Bill Nelson, NASA administrator, has condemned China for its inability to share “specific trajectory information” about a booster rocket that fell through the Earth’s atmosphere into the Indian Ocean on Saturday. 

On Saturday, the Chinese Long March 5B rocket entered the Indian Ocean’s atmosphere and broke apart before it returned to Earth. The rocket was launched last Sunday to deliver a module to China’s Tiangong space station before falling back to Earth.

“The People’s Republic of China did not share specific trajectory information as their Long March 5B rocket fell back to Earth,”Nelson added that in a tweet “all spacefaring nations”Should you share this information? “to allow reliable predictions of potential debris impact risk, especially for heavy lift vehicles like the Long March 5B which carry a significant risk of loss of life and property.”

“Doing so is critical to the responsible use of space and to ensure the safety of people here on Earth,”Nelson concluded. 

Long March 5B’s core is not destroyed by the rocket before it leaves the air. This is unlike the Russian or Western rockets. Instead, the Long March’s core, which weighs around 22.5 metric tons, falls from orbit intact, with between five and nine metric tons of debris surviving the fall to Earth, according to Aerospace Corp, a US government-funded research center.

Local media reported that debris from the Long March 5B rocket fell on Ivory Coast in 2020. They also found metal objects, which were not burned up by the atmosphere. This re-entry and others by China’s Long March rockets caused concerns in the West, but Beijing has stressed that most of its debris either disintegrates or lands in the oceans, and thus poses an “extremely low” risk to anyone or anything on the ground.
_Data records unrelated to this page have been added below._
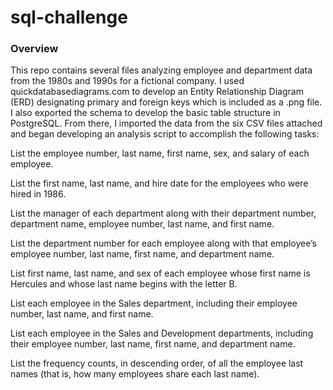 # sql-challenge

### Overview
This repo contains several files analyzing employee and department data from the 1980s and 1990s for a fictional company. I used quickdatabasediagrams.com to develop an Entity Relationship Diagram (ERD) designating primary and foreign keys which is included as a .png file. I also exported the schema to develop the basic table structure in PostgreSQL. From there, I imported the data from the six CSV files attached and began developing an analysis script to accomplish the following tasks:

List the employee number, last name, first name, sex, and salary of each employee.

List the first name, last name, and hire date for the employees who were hired in 1986.

List the manager of each department along with their department number, department name, employee number, last name, and first name.

List the department number for each employee along with that employee’s employee number, last name, first name, and department name.

List first name, last name, and sex of each employee whose first name is Hercules and whose last name begins with the letter B.

List each employee in the Sales department, including their employee number, last name, and first name.

List each employee in the Sales and Development departments, including their employee number, last name, first name, and department name.

List the frequency counts, in descending order, of all the employee last names (that is, how many employees share each last name).
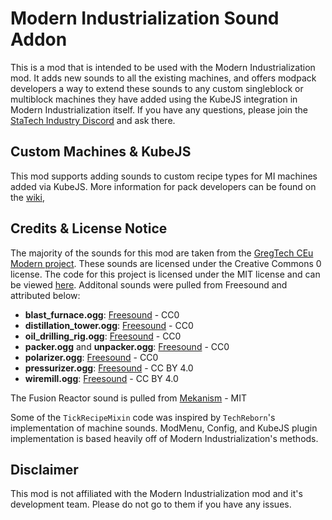 # Modern Industrialization Sound Addon

This is a mod that is intended to be used with the Modern Industrialization mod. It adds new sounds to all the existing machines, and offers modpack developers a way to extend these sounds to any custom singleblock or multiblock machines they have added using the KubeJS integration in Modern Industrialization itself.
If you have any questions, please join the [StaTech Industry Discord](https://discord.gg/RDaJEnN3uS) and ask there. 

## Custom Machines & KubeJS
This mod supports adding sounds to custom recipe types for MI machines added via KubeJS. More information for pack developers can be found on the [wiki](https://github.com/TheStaticVoid/MI-Sound-Addon/wiki),

## Credits & License Notice
The majority of the sounds for this mod are taken from the [GregTech CEu Modern project](https://github.com/GregTechCEu/GregTech-Modern). These sounds are licensed under the Creative Commons 0 license. The code for this project is licensed under the MIT license and can be viewed [here](./LICENSE).
Additonal sounds were pulled from Freesound and attributed below:
- **blast_furnace.ogg**: [Freesound](https://freesound.org/people/iankath/sounds/173991/) - CC0
- **distillation_tower.ogg**: [Freesound](https://freesound.org/people/krypaw/sounds/584898/) - CC0
- **oil_drilling_rig.ogg**: [Freesound](https://freesound.org/people/gecop/sounds/568860/) - CC0
- **packer.ogg** and **unpacker.ogg**: [Freesound](https://freesound.org/people/AGMoneyTrigga/sounds/231347/) - CC0
- **polarizer.ogg**: [Freesound](https://freesound.org/people/DeVern/sounds/346396/) - CC0
- **pressurizer.ogg**: [Freesound](https://freesound.org/people/beerbelly38/sounds/77935/) - CC BY 4.0
- **wiremill.ogg**: [Freesound](https://freesound.org/people/tim.kahn/sounds/622245/) - CC BY 4.0

The Fusion Reactor sound is pulled from [Mekanism](https://github.com/mekanism/mekanism) - MIT

Some of the `TickRecipeMixin` code was inspired by `TechReborn`'s implementation of machine sounds. ModMenu, Config, and KubeJS plugin implementation is based heavily off of Modern Industrialization's methods.

## Disclaimer
This mod is not affiliated with the Modern Industrialization mod and it's development team. Please do not go to them if you have any issues.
China has also hit back at Western double standards over space debris, with Foreign Ministry spokeswoman Hua Chunying reminding NASA last year that when a pressure vessel from a SpaceX Falcon 9 rocket fell on a man’s farm in Washington state, “American media used romantic words like ‘shooting stars across to light up the night sky’ and ‘dazzling light show.’”

Shortly before the Long March 5B’s splashdown in the Indian Ocean, an observer in Malaysia captured video that purportedly shows it blazing a fiery trail through the sky.